● **RECORD EXTRACTS**

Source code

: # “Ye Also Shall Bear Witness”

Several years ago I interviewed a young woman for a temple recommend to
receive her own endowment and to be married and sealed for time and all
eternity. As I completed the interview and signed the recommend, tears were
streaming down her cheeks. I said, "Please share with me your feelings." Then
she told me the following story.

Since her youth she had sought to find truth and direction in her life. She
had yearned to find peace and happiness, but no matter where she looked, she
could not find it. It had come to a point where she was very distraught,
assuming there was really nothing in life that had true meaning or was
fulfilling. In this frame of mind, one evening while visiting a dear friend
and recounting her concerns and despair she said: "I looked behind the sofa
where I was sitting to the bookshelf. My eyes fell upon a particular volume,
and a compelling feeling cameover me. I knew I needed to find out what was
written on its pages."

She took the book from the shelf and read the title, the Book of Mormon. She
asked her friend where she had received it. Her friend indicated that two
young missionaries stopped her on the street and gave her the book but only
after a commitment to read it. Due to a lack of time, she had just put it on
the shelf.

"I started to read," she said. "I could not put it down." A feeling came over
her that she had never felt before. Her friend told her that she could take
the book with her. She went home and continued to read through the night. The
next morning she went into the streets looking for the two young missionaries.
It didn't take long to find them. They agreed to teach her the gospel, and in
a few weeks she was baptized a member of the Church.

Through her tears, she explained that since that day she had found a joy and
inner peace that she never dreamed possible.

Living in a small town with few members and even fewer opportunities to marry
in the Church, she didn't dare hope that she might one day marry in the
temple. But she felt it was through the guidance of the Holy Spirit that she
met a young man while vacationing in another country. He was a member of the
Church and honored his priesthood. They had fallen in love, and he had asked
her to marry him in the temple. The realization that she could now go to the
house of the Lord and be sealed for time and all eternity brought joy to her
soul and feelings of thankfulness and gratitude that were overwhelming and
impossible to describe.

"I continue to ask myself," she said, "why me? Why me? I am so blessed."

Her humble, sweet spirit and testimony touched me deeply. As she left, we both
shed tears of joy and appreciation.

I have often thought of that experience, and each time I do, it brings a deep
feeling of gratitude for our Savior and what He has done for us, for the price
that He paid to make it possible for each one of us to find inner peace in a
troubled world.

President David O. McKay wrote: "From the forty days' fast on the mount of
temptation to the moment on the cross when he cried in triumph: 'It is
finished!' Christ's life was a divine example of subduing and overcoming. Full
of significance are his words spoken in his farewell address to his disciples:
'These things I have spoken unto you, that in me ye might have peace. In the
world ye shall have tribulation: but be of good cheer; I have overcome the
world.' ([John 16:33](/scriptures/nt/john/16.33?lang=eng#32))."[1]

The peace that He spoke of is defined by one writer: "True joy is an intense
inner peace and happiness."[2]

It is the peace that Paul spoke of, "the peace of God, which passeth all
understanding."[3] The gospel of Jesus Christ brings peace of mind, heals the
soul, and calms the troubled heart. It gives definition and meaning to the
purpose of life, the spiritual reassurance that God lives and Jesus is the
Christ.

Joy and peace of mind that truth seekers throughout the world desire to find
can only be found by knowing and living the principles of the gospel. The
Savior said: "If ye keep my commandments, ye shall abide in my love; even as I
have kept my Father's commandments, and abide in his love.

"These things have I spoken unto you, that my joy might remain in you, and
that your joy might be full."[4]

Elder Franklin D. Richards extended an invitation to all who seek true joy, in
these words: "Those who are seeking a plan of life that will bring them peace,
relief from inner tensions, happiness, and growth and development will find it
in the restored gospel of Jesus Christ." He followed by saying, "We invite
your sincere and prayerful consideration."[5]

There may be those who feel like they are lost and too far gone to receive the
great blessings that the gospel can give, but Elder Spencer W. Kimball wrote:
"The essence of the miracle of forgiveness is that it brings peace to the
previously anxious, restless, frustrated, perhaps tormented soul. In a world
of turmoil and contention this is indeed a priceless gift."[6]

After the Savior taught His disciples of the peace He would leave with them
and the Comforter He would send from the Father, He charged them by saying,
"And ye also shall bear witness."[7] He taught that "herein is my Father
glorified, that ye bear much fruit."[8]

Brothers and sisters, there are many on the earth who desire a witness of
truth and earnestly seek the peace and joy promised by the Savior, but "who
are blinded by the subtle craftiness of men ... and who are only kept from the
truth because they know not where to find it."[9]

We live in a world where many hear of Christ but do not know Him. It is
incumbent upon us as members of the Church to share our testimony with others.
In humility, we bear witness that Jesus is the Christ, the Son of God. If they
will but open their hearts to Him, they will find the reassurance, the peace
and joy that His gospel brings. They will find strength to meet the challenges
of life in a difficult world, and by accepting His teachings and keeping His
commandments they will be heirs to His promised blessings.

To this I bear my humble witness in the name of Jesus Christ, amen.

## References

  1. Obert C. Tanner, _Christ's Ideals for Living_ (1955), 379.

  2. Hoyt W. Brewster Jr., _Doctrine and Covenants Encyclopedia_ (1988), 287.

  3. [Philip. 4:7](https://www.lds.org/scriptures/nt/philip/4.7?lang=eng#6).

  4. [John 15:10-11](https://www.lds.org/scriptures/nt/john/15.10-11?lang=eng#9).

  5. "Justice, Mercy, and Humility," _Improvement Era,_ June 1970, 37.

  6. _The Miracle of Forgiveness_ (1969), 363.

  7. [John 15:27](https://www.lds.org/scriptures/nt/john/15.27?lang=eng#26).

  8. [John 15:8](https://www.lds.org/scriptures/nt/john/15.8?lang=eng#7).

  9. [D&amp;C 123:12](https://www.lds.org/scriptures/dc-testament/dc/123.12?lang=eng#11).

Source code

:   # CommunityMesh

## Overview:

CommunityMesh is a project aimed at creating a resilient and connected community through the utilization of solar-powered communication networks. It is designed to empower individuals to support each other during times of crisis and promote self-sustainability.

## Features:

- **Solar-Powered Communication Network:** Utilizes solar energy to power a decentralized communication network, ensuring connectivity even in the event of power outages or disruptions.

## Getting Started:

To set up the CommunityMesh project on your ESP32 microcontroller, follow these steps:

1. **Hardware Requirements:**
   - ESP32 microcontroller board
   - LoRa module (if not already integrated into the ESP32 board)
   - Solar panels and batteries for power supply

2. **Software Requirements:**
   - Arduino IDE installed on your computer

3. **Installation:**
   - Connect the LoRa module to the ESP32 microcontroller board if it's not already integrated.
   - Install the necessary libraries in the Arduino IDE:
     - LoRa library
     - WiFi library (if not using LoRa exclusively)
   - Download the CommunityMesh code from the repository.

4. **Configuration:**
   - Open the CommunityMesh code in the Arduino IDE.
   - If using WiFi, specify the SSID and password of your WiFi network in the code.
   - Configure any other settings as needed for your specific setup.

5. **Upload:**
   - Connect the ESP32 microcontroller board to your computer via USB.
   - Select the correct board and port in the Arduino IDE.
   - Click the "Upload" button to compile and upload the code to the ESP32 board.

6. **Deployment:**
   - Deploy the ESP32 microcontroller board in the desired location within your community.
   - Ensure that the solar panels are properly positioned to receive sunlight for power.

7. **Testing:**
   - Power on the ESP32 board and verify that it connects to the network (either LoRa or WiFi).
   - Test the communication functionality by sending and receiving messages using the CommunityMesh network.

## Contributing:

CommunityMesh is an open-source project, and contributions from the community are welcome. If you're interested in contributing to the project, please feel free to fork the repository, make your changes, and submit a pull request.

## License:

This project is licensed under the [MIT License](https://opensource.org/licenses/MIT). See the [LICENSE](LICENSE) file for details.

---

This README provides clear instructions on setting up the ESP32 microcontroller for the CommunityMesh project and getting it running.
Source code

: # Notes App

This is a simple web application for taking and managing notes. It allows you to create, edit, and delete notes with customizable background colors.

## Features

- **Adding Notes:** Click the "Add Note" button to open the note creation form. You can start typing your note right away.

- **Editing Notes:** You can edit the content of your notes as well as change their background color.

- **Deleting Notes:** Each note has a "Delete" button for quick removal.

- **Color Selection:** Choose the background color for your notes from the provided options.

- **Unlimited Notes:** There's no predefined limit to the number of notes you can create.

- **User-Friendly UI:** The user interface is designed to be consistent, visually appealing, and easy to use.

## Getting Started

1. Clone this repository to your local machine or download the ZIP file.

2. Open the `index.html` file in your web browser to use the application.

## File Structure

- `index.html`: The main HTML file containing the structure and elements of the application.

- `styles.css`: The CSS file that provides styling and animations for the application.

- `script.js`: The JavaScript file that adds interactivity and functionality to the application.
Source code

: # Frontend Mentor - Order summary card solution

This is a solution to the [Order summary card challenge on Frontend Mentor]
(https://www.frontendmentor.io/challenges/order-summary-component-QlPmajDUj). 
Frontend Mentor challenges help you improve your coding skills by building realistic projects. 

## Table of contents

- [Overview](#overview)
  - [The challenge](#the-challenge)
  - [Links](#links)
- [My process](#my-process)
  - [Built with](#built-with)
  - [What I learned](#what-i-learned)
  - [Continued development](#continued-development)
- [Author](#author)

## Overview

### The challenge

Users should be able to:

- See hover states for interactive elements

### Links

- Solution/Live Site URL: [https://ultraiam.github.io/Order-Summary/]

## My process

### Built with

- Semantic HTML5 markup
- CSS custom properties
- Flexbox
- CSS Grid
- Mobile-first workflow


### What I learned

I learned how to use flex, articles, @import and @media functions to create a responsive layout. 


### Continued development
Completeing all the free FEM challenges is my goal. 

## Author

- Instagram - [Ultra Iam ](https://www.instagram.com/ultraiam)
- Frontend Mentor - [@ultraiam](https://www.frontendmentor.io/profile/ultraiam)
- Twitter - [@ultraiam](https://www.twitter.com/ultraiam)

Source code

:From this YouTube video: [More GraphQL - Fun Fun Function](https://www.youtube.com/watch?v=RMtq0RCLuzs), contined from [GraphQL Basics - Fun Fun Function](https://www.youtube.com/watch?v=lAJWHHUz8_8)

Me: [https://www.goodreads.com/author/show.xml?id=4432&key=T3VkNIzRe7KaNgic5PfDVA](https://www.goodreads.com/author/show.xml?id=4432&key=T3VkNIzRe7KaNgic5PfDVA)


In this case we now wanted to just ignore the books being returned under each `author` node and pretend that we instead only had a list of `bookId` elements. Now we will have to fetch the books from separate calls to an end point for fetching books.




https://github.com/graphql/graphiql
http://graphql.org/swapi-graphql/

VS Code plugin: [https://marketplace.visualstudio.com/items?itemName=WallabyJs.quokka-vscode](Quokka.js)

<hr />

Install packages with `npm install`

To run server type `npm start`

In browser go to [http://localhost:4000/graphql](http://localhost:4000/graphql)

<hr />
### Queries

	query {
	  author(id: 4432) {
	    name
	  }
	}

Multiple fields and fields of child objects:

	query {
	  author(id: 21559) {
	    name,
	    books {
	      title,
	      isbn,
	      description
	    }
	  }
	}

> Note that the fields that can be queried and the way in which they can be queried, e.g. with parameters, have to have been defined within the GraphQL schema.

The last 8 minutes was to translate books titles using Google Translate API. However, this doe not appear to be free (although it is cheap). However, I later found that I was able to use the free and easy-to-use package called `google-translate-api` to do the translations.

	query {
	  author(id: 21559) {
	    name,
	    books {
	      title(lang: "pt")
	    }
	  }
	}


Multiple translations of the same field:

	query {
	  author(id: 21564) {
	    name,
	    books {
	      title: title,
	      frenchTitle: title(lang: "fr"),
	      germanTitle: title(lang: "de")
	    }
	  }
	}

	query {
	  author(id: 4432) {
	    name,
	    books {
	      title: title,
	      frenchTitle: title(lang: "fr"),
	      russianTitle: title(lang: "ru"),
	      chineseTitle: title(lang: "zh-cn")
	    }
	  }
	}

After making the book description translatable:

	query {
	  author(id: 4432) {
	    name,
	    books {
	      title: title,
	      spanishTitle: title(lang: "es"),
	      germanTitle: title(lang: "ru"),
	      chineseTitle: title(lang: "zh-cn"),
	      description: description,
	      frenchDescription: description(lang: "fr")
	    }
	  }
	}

● **PROBLEM STATEMENT**
Transcribe the listing above line for line, from the first line to the line containing "could not find", inclusive, with no other lines.

● **WRITTEN SOLUTION**
Source code

: # “Ye Also Shall Bear Witness”

Several years ago I interviewed a young woman for a temple recommend to
receive her own endowment and to be married and sealed for time and all
eternity. As I completed the interview and signed the recommend, tears were
streaming down her cheeks. I said, "Please share with me your feelings." Then
she told me the following story.

Since her youth she had sought to find truth and direction in her life. She
had yearned to find peace and happiness, but no matter where she looked, she
could not find it. It had come to a point where she was very distraught,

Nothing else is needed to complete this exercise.